WHAT YOU NEED TO DO:
In your copy, include no images and return each entry exactly as written.

(Rendered images with source text)
↓

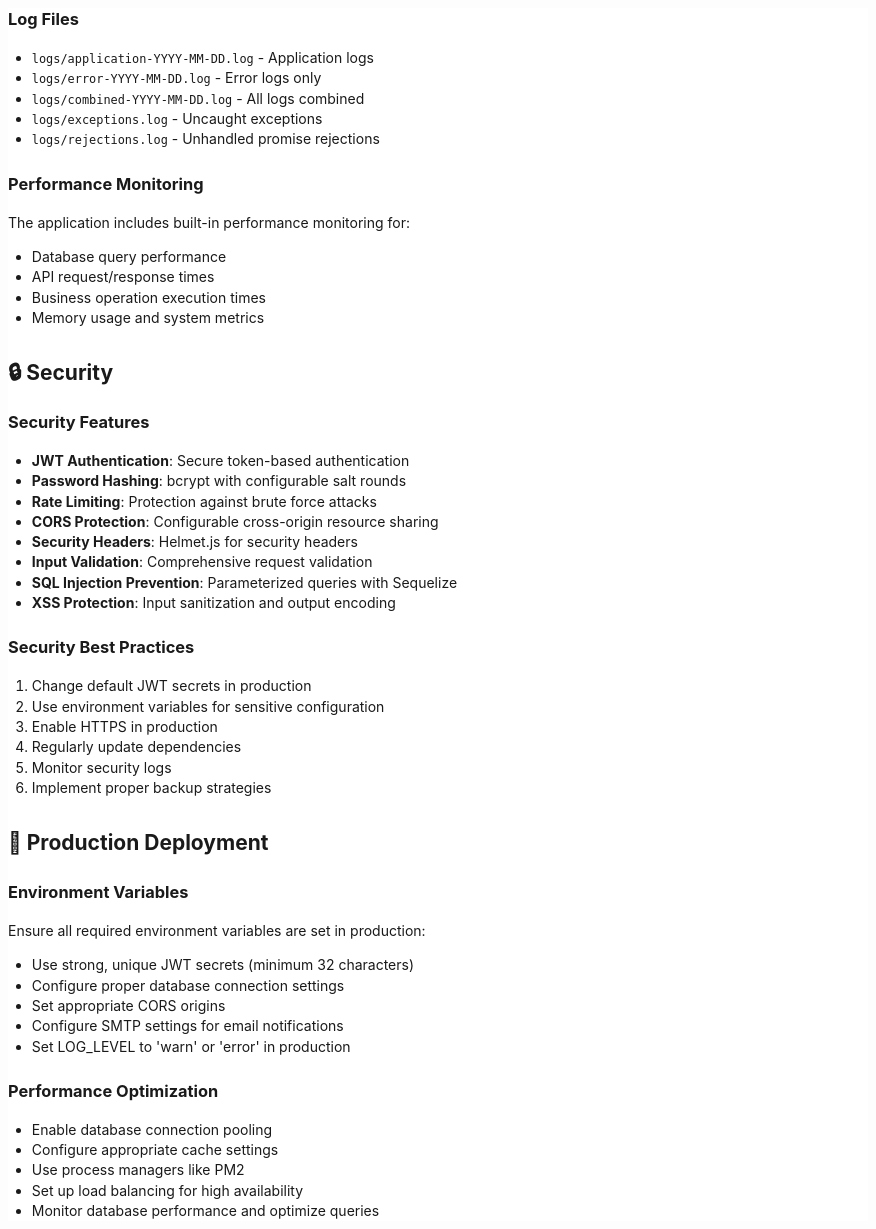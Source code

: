 ### Log Files
- `logs/application-YYYY-MM-DD.log` - Application logs
- `logs/error-YYYY-MM-DD.log` - Error logs only
- `logs/combined-YYYY-MM-DD.log` - All logs combined
- `logs/exceptions.log` - Uncaught exceptions
- `logs/rejections.log` - Unhandled promise rejections

### Performance Monitoring
The application includes built-in performance monitoring for:
- Database query performance
- API request/response times
- Business operation execution times
- Memory usage and system metrics

## 🔒 Security

### Security Features
- **JWT Authentication**: Secure token-based authentication
- **Password Hashing**: bcrypt with configurable salt rounds
- **Rate Limiting**: Protection against brute force attacks
- **CORS Protection**: Configurable cross-origin resource sharing
- **Security Headers**: Helmet.js for security headers
- **Input Validation**: Comprehensive request validation
- **SQL Injection Prevention**: Parameterized queries with Sequelize
- **XSS Protection**: Input sanitization and output encoding

### Security Best Practices
1. Change default JWT secrets in production
2. Use environment variables for sensitive configuration
3. Enable HTTPS in production
4. Regularly update dependencies
5. Monitor security logs
6. Implement proper backup strategies

## 🚀 Production Deployment

### Environment Variables
Ensure all required environment variables are set in production:
- Use strong, unique JWT secrets (minimum 32 characters)
- Configure proper database connection settings
- Set appropriate CORS origins
- Configure SMTP settings for email notifications
- Set LOG_LEVEL to 'warn' or 'error' in production

### Performance Optimization
- Enable database connection pooling
- Configure appropriate cache settings
- Use process managers like PM2
- Set up load balancing for high availability
- Monitor database performance and optimize queries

↑

YOUR RESPONSE:
Source code

: ### Log Files
- `logs/application-YYYY-MM-DD.log` - Application logs
- `logs/error-YYYY-MM-DD.log` - Error logs only
- `logs/combined-YYYY-MM-DD.log` - All logs combined
- `logs/exceptions.log` - Uncaught exceptions
- `logs/rejections.log` - Unhandled promise rejections

### Performance Monitoring
The application includes built-in performance monitoring for:
- Database query performance
- API request/response times
- Business operation execution times
- Memory usage and system metrics

## 🔒 Security

### Security Features
- **JWT Authentication**: Secure token-based authentication
- **Password Hashing**: bcrypt with configurable salt rounds
- **Rate Limiting**: Protection against brute force attacks
- **CORS Protection**: Configurable cross-origin resource sharing
- **Security Headers**: Helmet.js for security headers
- **Input Validation**: Comprehensive request validation
- **SQL Injection Prevention**: Parameterized queries with Sequelize
- **XSS Protection**: Input sanitization and output encoding

### Security Best Practices
1. Change default JWT secrets in production
2. Use environment variables for sensitive configuration
3. Enable HTTPS in production
4. Regularly update dependencies
5. Monitor security logs
6. Implement proper backup strategies

## 🚀 Production Deployment

### Environment Variables
Ensure all required environment variables are set in production:
- Use strong, unique JWT secrets (minimum 32 characters)
- Configure proper database connection settings
- Set appropriate CORS origins
- Configure SMTP settings for email notifications
- Set LOG_LEVEL to 'warn' or 'error' in production

### Performance Optimization
- Enable database connection pooling
- Configure appropriate cache settings
- Use process managers like PM2
- Set up load balancing for high availability
- Monitor database performance and optimize queries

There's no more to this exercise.